Ghanaian singer and songwriter (born 2001)

Moliy Ama Montgomery (born 4 October 2001) is a Ghanaian-American singer and songwriter. She rose to stardom after her 2021 collaborative single with Amaarae "Sad Girlz Luv Money" (featuring Kali Uchis) became a chart success, debuting at number 80 on the US Billboard Hot 100 and peaking at number 29 in the United Kingdom.

== Early life ==
Moliy was born and brought up in Accra, Ghana. She spent time in both Ghana and the United States during her upbringing. She moved to the United States for college but later returned to Ghana in 2019, citing difficulties with adjusting to academic and financial pressures abroad. Her decision to return was followed by the start of her music career in Ghana. She moved to Florida in 2021. In interviews, she has discussed how her early creative efforts included sharing freestyles and original material on social media platforms. These activities eventually contributed to her recognition in the local music scene.

== Career ==
Moliy has stated that her songwriting often reflects personal experiences and observations. She has also addressed topics related to identity and artistic independence in several public interviews. In 2020, Moliy released her debut EP Wondergirl, which gained airplay in The Gambia and Nigeria as well as Kenya.

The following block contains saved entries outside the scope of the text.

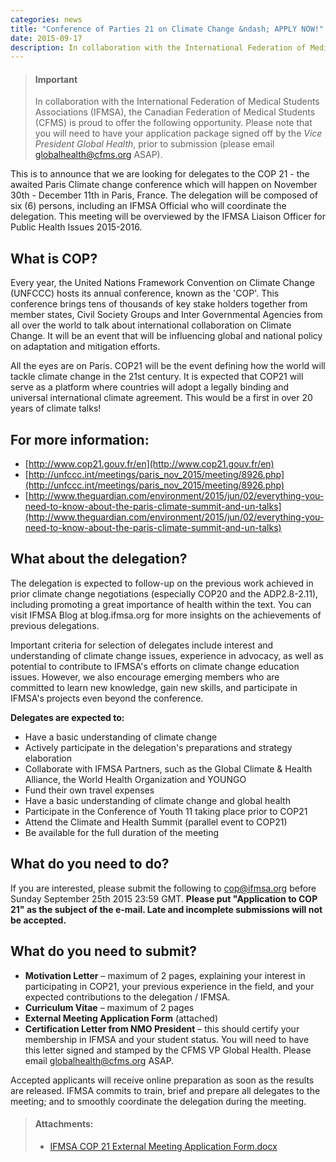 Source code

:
 ```yaml
---
categories: news
title: "Conference of Parties 21 on Climate Change &ndash; APPLY NOW!"
date: 2015-09-17
description: In collaboration with the International Federation of Medical Students Associations (IFMSA), the Canadian Federation of Medical Students (CFMS) is proud to offer an opportunity to attend the COP 21.
---
```


> #### **Important**
> In collaboration with the International Federation of Medical Students Associations (IFMSA), the Canadian Federation of Medical Students (CFMS) is proud to offer the following opportunity. Please note that you will need to have your application package signed off by the *Vice President Global Health*, prior to submission (please email [globalhealth@cfms.org](mailto:globalhealth@cfms.org) ASAP).

This is to announce that we are looking for delegates to the COP 21 - the awaited Paris Climate change conference which will happen on November 30th - December 11th in Paris, France. The delegation will be composed of six (6) persons, including an IFMSA Official who will coordinate the delegation. This meeting will be overviewed by the IFMSA Liaison Officer for Public Health Issues 2015-2016.

## **What is COP?**

Every year, the United Nations Framework Convention on Climate Change (UNFCCC) hosts its annual conference, known as the 'COP'. This conference brings tens of thousands of key stake holders together from member states, Civil Society Groups and Inter Governmental Agencies from all over the world to talk about international collaboration on Climate Change. It will be an event that will be influencing global and national policy on adaptation and mitigation efforts.

All the eyes are on Paris. COP21 will be the event defining how the world will tackle climate change in the 21st century. It is expected that COP21 will serve as a platform where countries will adopt a legally binding and universal international climate agreement. This would be a first in over 20 years of climate talks!

## **For more information:**

- [http://www.cop21.gouv.fr/en](http://www.cop21.gouv.fr/en)
- [http://unfccc.int/meetings/paris_nov_2015/meeting/8926.php](http://unfccc.int/meetings/paris_nov_2015/meeting/8926.php)
- [http://www.theguardian.com/environment/2015/jun/02/everything-you-need-to-know-about-the-paris-climate-summit-and-un-talks](http://www.theguardian.com/environment/2015/jun/02/everything-you-need-to-know-about-the-paris-climate-summit-and-un-talks)

## **What about the delegation?**

The delegation is expected to follow-up on the previous work achieved in prior climate change negotiations (especially COP20 and the ADP2.8-2.11), including promoting a great importance of health within the text. You can visit IFMSA Blog at blog.ifmsa.org for more insights on the achievements of previous delegations.

Important criteria for selection of delegates include interest and understanding of climate change issues, experience in advocacy, as well as potential to contribute to IFMSA's efforts on climate change education issues. However, we also encourage emerging members who are committed to learn new knowledge, gain new skills, and participate in IFMSA's projects even beyond the conference.

**Delegates are expected to:**

- Have a basic understanding of climate change
- Actively participate in the delegation's preparations and strategy elaboration
- Collaborate with IFMSA Partners, such as the Global Climate & Health Alliance, the World Health Organization and YOUNGO
- Fund their own travel expenses
- Have a basic understanding of climate change and global health
- Participate in the Conference of Youth 11 taking place prior to COP21
- Attend the Climate and Health Summit (parallel event to COP21)
- Be available for the full duration of the meeting

## **What do you need to do?**

If you are interested, please submit the following to [cop@ifmsa.org](mailto:cop@ifmsa.org) before Sunday September 25th 2015 23:59 GMT. **Please put "Application to COP 21" as the subject of the e-mail. Late and incomplete submissions will not be accepted.**

## **What do you need to submit?**

- **Motivation Letter** &ndash; maximum of 2 pages, explaining your interest in participating in COP21, your previous experience in the field, and your expected contributions to the delegation / IFMSA.
- **Curriculum Vitae** &ndash; maximum of 2 pages
- **External Meeting Application Form** (attached)
- **Certification Letter from NMO President** &ndash; this should certify your membership in IFMSA and your student status. You will need to have this letter signed and stamped by the CFMS VP Global Health. Please email [globalhealth@cfms.org](mailto:globalhealth@cfms.org) ASAP.

Accepted applicants will receive online preparation as soon as the results are released. IFMSA commits to train, brief and prepare all delegates to the meeting; and to smoothly coordinate the delegation during the meeting.

> #### **Attachments:**
> - [IFMSA COP 21 External Meeting Application Form.docx](/files/updates/IFMSA%20COP%2021%20External%20Meeting%20Application%20Form.docx) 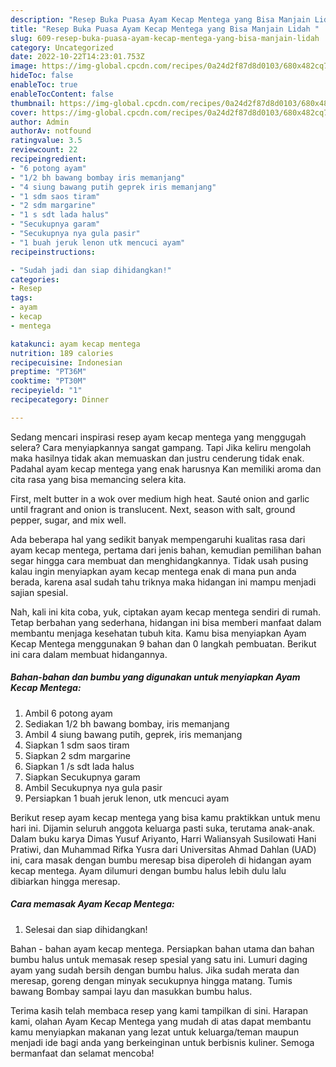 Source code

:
 ```yaml
---
description: "Resep Buka Puasa Ayam Kecap Mentega yang Bisa Manjain Lidah "
title: "Resep Buka Puasa Ayam Kecap Mentega yang Bisa Manjain Lidah "
slug: 609-resep-buka-puasa-ayam-kecap-mentega-yang-bisa-manjain-lidah
category: Uncategorized
date: 2022-10-22T14:23:01.753Z
image: https://img-global.cpcdn.com/recipes/0a24d2f87d8d0103/680x482cq70/ayam-kecap-mentega-foto-resep-utama.jpg
hideToc: false
enableToc: true
enableTocContent: false
thumbnail: https://img-global.cpcdn.com/recipes/0a24d2f87d8d0103/680x482cq70/ayam-kecap-mentega-foto-resep-utama.jpg
cover: https://img-global.cpcdn.com/recipes/0a24d2f87d8d0103/680x482cq70/ayam-kecap-mentega-foto-resep-utama.jpg
author: Admin
authorAv: notfound
ratingvalue: 3.5
reviewcount: 22
recipeingredient:
- "6 potong ayam"
- "1/2 bh bawang bombay iris memanjang"
- "4 siung bawang putih geprek iris memanjang"
- "1 sdm saos tiram"
- "2 sdm margarine"
- "1 s sdt lada halus"
- "Secukupnya garam"
- "Secukupnya nya gula pasir"
- "1 buah jeruk lenon utk mencuci ayam"
recipeinstructions:

- "Sudah jadi dan siap dihidangkan!"
categories:
- Resep
tags:
- ayam
- kecap
- mentega

katakunci: ayam kecap mentega 
nutrition: 189 calories
recipecuisine: Indonesian
preptime: "PT36M"
cooktime: "PT30M"
recipeyield: "1"
recipecategory: Dinner

---
```



Sedang mencari inspirasi resep ayam kecap mentega yang menggugah selera? Cara menyiapkannya sangat gampang. Tapi Jika keliru mengolah maka hasilnya tidak akan memuaskan dan justru cenderung tidak enak. Padahal ayam kecap mentega yang enak harusnya Kan memiliki aroma dan cita rasa yang bisa memancing selera kita.


First, melt butter in a wok over medium high heat. Sauté onion and garlic until fragrant and onion is translucent. Next, season with salt, ground pepper, sugar, and mix well.

Ada beberapa hal yang sedikit banyak mempengaruhi kualitas rasa dari ayam kecap mentega, pertama dari jenis bahan, kemudian pemilihan bahan segar hingga cara membuat dan menghidangkannya. Tidak usah pusing kalau ingin menyiapkan ayam kecap mentega enak di mana pun anda berada, karena asal sudah tahu triknya maka hidangan ini mampu menjadi sajian spesial.


Nah, kali ini kita coba, yuk, ciptakan ayam kecap mentega sendiri di rumah. Tetap berbahan yang sederhana, hidangan ini bisa memberi manfaat dalam membantu menjaga kesehatan tubuh kita. Kamu bisa menyiapkan Ayam Kecap Mentega menggunakan 9 bahan dan 0 langkah pembuatan. Berikut ini cara dalam membuat hidangannya.

<!--inarticleads1-->

##### Bahan-bahan dan bumbu yang digunakan untuk menyiapkan Ayam Kecap Mentega:

1. Ambil 6 potong ayam
1. Sediakan 1/2 bh bawang bombay, iris memanjang
1. Ambil 4 siung bawang putih, geprek, iris memanjang
1. Siapkan 1 sdm saos tiram
1. Siapkan 2 sdm margarine
1. Siapkan 1 /s sdt lada halus
1. Siapkan Secukupnya garam
1. Ambil Secukupnya nya gula pasir
1. Persiapkan 1 buah jeruk lenon, utk mencuci ayam


Berikut resep ayam kecap mentega yang bisa kamu praktikkan untuk menu hari ini. Dijamin seluruh anggota keluarga pasti suka, terutama anak-anak. Dalam buku karya Dimas Yusuf Ariyanto, Harri Waliansyah Susilowati Hani Pratiwi, dan Muhammad Rifka Yusra dari Universitas Ahmad Dahlan (UAD) ini, cara masak dengan bumbu meresap bisa diperoleh di hidangan ayam kecap mentega. Ayam dilumuri dengan bumbu halus lebih dulu lalu dibiarkan hingga meresap. 

<!--inarticleads2-->

##### Cara memasak Ayam Kecap Mentega:


1. Selesai dan siap dihidangkan!

Bahan - bahan ayam kecap mentega. Persiapkan bahan utama dan bahan bumbu halus untuk memasak resep spesial yang satu ini. Lumuri daging ayam yang sudah bersih dengan bumbu halus. Jika sudah merata dan meresap, goreng dengan minyak secukupnya hingga matang. Tumis bawang Bombay sampai layu dan masukkan bumbu halus. 

Terima kasih telah membaca resep yang kami tampilkan di sini. Harapan kami, olahan Ayam Kecap Mentega yang mudah di atas dapat membantu kamu menyiapkan makanan yang lezat untuk keluarga/teman maupun menjadi ide bagi anda yang berkeinginan untuk berbisnis kuliner. Semoga bermanfaat dan selamat mencoba!
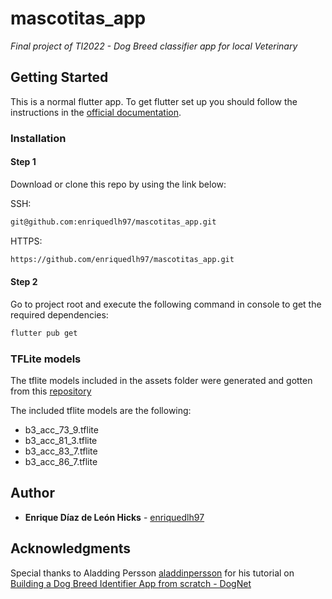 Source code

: # mascotitas_app

_Final project of TI2022 - Dog Breed classifier app for local Veterinary_

## Getting Started

This is a normal flutter app. To get flutter set up you should follow the instructions in the [official documentation](https://flutter.dev/docs/get-started/install).

### Installation

#### Step 1

Download or clone this repo by using the link below:

SSH:
```bash
git@github.com:enriquedlh97/mascotitas_app.git
```

HTTPS:
```bash
https://github.com/enriquedlh97/mascotitas_app.git
```

#### Step 2

Go to project root and execute the following command in console to get the required dependencies:
```bash
flutter pub get 
```

### TFLite models

The tflite models included in the assets folder were generated and gotten from this [repository](https://github.com/enriquedlh97/DogBreedClassifier)

The included tflite models are the following:

- b3_acc_73_9.tflite
- b3_acc_81_3.tflite
- b3_acc_83_7.tflite
- b3_acc_86_7.tflite

## Author

* **Enrique Díaz de León Hicks** - [enriquedlh97](https://github.com/enriquedlh97) 

## Acknowledgments 

Special thanks to Aladding Persson [aladdinpersson](https://github.com/aladdinpersson) for his tutorial on [Building a Dog Breed Identifier App from scratch - DogNet](https://youtu.be/XU5rTgfnq6E)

In 2024, Moliy released "Shake It to the Max (Fly)" with the Jamaican-born producer Silent Addy. The song gained traction on TikTok, and charted in the United Kingdom at number one on the UK Afrobeats Singles Chart and number 13 on the UK singles chart, making it her second hit single.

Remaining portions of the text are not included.